The division bench had referred to a single-judge order in which it was recorded that it was high time that the legislature should take up the exercise of framing legislation pertaining to the disposal of bodies and constitution of an appropriate forum to determine the disputes regarding disposal arising between his family members and well wishers taking into consideration the values and beliefs and religion of the deceased.
“The legislature must ponder over it. Whether such legislation should come or not, it is up to them but at least the matter should be put before them,” Nanda said, adding that he would write to the speaker on this. Punjab’s next assembly session is expected in June.

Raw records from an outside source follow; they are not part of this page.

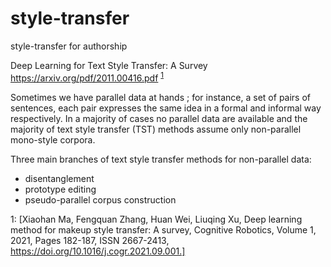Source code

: # style-transfer
style-transfer for authorship 

Deep Learning for Text Style Transfer: A Survey https://arxiv.org/pdf/2011.00416.pdf <sup>[1](#tst1)</sup>

Sometimes we have parallel data at hands ; for instance, a set of pairs of sentences, each pair expresses the same idea in a formal and informal way respectively. In a majority of cases no parallel data are available and the majority of text style transfer (TST) methods assume only non-parallel mono-style corpora. 

Three main branches of text style transfer methods for non-parallel data:

* disentanglement 
* prototype editing
* pseudo-parallel corpus construction 


<a name="tst1">1</a>: [Xiaohan Ma, Fengquan Zhang, Huan Wei, Liuqing Xu,
Deep learning method for makeup style transfer: A survey,
Cognitive Robotics,
Volume 1,
2021,
Pages 182-187,
ISSN 2667-2413,
https://doi.org/10.1016/j.cogr.2021.09.001.]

“There is no law in India to deal with such disputes,” Nanda replied to another query of the division bench as to what should be done if a dispute arose between two brothers over the right of disposal mortal remains of their father.
The Punjab government, the DJJS and Ashutosh’s purported son Dalip Kumar Jha have filed appeals against the single-judge order of December 1, 2014, on cremation. Ashutosh was declared clinically dead on January 28, 2014, and since then his mortal remains are lying in a freezer on the dera premises.
Nanda also argued that practice of preservation of bodies had been prevalent in India since ages. Even among saints, highest form of dignity to such a person would be to preserve his mortal remains, he said. There are practices in a particular religion where bodies are put to vultures. But again, it is part of religious beliefs of a particular community,” Nanda said on an argument whether preservation would amount to disrespect to the mortal remains.
He also argued that in the case, the purported son had not been able to establish his bona fide and there were just followers who remained before the court now. “The son’s wish is not before you, you have one wish of followers,” Nanda said, arguing that followers be allowed to preserve the body. He also argued that the court declared Ashutosh clinically dead, but there was no plea for such a declaration. The arguments will continue on Tuesday as well.